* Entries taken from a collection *
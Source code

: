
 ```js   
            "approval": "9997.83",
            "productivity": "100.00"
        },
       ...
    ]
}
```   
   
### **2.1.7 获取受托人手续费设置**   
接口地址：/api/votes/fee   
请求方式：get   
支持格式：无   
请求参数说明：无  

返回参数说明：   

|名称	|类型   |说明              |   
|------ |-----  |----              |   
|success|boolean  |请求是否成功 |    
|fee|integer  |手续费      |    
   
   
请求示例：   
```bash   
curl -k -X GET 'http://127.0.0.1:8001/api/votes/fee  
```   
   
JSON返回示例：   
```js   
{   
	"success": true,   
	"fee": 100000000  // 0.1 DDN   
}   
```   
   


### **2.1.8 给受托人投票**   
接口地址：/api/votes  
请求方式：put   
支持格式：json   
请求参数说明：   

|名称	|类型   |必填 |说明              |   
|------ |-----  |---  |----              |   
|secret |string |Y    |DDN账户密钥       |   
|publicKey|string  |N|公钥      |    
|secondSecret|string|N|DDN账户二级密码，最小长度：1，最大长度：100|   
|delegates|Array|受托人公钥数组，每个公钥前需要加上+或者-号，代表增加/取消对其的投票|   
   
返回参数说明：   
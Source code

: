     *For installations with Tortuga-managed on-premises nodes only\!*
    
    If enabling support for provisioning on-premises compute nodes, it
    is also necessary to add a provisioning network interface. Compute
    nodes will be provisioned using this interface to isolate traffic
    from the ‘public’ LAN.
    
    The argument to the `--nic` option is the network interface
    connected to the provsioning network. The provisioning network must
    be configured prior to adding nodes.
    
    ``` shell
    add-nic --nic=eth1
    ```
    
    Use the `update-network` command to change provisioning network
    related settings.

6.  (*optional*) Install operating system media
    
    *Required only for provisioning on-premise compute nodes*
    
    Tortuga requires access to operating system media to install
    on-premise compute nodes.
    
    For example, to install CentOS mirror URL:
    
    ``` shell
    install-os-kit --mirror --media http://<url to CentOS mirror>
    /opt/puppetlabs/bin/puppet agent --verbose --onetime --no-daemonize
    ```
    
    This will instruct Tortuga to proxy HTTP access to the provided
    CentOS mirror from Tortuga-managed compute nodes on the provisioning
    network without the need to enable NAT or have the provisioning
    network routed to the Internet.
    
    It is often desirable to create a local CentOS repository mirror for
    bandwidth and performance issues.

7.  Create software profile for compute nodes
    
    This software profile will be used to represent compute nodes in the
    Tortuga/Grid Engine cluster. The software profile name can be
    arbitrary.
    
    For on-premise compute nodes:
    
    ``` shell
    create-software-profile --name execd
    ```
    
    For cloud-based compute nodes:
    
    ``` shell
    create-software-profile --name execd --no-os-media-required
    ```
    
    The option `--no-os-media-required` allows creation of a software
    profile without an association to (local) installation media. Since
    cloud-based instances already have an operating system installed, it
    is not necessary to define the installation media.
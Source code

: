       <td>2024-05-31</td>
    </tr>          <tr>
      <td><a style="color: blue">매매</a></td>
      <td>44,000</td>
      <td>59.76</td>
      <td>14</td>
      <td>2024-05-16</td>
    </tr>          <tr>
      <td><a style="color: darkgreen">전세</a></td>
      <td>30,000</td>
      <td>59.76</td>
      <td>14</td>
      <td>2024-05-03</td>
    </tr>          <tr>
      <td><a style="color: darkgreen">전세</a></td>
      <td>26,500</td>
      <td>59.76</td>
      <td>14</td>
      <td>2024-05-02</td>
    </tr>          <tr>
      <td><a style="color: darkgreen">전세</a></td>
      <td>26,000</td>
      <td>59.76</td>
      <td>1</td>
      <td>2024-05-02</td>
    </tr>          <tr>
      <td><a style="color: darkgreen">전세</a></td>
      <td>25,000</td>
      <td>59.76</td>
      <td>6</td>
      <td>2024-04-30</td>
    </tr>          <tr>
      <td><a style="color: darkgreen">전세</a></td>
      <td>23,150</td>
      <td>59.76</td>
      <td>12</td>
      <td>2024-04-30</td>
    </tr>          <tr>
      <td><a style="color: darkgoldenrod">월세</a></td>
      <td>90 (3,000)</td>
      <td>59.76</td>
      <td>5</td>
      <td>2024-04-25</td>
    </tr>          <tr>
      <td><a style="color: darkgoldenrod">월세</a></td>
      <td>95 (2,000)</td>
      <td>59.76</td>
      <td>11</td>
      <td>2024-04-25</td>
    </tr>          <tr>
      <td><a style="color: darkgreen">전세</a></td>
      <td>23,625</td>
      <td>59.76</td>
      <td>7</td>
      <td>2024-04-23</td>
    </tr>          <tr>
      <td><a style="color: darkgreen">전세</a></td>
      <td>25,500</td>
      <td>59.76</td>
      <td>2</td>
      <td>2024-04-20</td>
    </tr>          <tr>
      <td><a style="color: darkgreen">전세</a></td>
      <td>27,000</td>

...

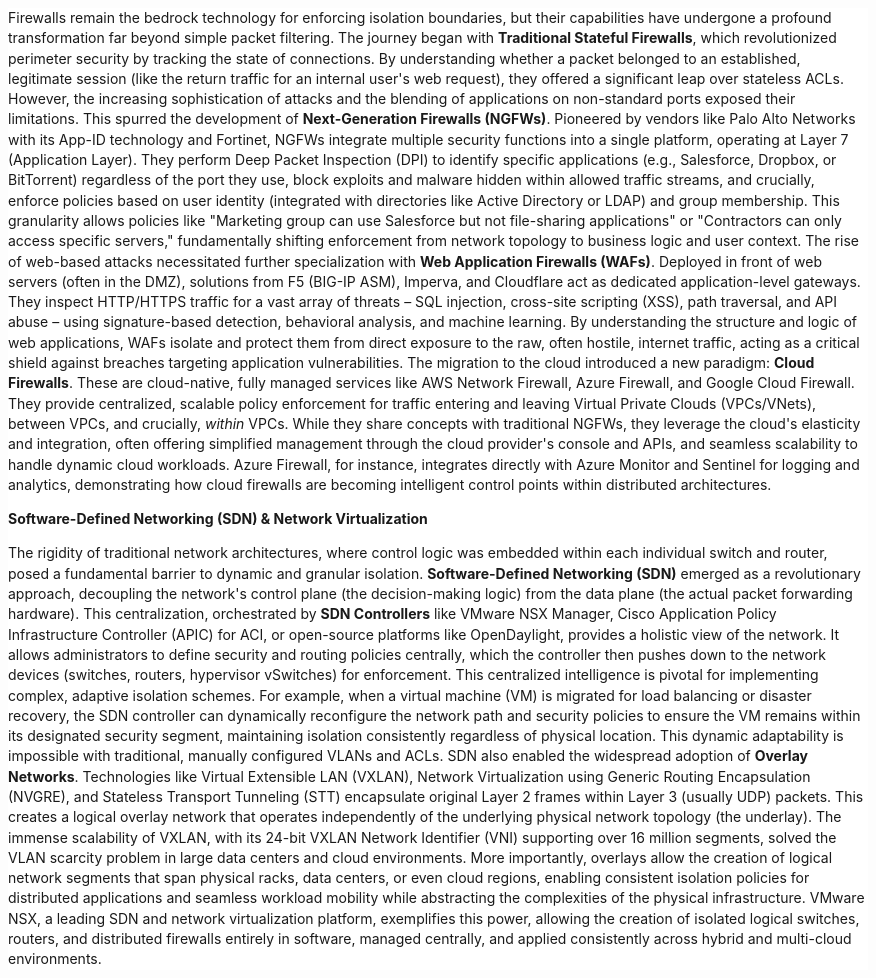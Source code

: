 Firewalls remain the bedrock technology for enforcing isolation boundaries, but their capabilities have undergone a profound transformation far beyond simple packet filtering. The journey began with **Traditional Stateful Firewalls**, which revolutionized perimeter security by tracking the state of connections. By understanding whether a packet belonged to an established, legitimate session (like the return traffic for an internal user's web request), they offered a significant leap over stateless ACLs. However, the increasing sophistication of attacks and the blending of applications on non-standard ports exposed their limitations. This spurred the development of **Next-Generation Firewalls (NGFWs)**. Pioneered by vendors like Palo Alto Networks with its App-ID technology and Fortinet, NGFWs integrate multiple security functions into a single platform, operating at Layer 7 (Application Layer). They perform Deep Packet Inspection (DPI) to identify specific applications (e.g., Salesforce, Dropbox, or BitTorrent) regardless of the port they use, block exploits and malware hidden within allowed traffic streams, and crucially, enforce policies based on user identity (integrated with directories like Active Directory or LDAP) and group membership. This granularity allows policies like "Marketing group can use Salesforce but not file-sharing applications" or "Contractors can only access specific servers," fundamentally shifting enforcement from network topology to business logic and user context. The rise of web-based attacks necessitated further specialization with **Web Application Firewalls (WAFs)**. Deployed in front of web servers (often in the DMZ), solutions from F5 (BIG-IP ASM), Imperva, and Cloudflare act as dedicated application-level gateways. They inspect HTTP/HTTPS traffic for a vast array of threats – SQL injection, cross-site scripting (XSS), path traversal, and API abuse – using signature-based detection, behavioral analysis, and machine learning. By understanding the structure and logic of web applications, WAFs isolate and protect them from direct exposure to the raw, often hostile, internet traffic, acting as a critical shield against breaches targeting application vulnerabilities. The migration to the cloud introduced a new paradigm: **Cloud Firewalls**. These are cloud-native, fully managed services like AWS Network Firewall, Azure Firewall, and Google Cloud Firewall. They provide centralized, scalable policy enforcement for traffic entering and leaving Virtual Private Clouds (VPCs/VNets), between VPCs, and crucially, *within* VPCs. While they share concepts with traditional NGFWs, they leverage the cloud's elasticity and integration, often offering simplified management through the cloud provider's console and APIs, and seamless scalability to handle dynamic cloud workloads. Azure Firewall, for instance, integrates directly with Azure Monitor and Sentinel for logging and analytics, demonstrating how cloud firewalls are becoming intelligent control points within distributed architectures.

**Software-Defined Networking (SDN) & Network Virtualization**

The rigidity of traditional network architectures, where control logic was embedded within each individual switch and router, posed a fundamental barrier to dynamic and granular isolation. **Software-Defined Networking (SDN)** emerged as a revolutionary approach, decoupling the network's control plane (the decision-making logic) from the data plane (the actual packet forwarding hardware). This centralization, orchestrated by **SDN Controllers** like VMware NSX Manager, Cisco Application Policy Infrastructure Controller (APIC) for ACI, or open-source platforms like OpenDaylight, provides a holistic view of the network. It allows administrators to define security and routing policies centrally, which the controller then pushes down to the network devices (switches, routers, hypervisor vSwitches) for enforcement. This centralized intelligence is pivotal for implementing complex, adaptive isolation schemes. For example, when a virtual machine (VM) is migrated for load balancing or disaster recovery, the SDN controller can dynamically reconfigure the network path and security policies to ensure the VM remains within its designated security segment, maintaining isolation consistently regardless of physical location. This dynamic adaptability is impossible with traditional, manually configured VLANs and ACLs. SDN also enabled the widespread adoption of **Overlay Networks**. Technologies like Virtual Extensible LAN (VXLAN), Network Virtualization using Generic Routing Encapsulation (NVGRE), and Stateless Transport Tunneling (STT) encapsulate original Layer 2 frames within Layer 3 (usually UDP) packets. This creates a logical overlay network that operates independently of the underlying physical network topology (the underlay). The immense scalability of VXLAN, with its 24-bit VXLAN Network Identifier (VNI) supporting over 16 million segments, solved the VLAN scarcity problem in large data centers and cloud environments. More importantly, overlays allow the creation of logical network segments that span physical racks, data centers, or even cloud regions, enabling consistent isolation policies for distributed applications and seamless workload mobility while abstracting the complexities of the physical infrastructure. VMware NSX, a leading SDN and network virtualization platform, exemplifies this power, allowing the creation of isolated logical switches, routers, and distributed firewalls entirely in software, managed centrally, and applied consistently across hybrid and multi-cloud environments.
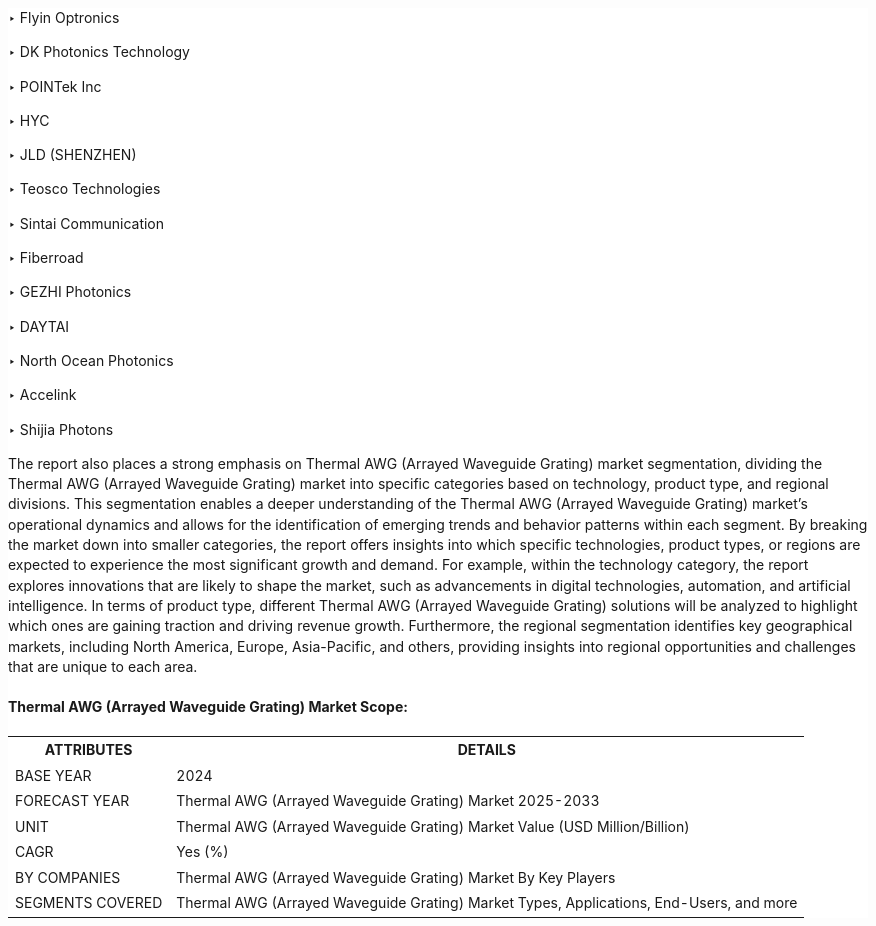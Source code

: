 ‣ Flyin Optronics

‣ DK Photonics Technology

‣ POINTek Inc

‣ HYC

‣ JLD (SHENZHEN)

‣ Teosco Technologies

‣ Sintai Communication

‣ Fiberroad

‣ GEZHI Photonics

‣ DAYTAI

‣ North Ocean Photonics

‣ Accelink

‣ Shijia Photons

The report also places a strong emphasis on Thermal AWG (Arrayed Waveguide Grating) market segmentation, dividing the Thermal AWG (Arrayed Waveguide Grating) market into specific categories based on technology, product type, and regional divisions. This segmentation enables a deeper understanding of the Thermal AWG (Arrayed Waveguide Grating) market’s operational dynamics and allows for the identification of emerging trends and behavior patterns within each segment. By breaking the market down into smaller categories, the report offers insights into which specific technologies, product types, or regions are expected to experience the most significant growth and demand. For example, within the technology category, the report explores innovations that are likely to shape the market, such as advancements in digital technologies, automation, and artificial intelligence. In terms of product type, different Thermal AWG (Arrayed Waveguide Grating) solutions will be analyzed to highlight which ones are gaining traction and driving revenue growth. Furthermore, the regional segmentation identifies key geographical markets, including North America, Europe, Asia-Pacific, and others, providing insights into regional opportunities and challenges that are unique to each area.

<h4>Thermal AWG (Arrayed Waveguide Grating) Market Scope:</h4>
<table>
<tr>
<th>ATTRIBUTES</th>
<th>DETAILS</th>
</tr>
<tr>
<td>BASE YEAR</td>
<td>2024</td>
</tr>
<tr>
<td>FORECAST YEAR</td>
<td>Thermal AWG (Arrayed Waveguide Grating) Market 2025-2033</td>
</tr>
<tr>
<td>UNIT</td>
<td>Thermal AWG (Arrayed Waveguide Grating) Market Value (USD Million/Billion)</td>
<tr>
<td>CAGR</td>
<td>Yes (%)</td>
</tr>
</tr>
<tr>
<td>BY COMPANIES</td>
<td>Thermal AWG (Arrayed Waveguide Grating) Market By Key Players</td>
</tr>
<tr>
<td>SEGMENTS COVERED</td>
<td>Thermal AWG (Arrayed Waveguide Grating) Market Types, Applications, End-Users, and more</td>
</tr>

* Work to be completed *
Which lines above include the word "name"? Return each one.

* Result of this task *
    Tortuga/Grid Engine cluster. The software profile name can be
    create-software-profile --name execd
    create-software-profile --name execd --no-os-media-required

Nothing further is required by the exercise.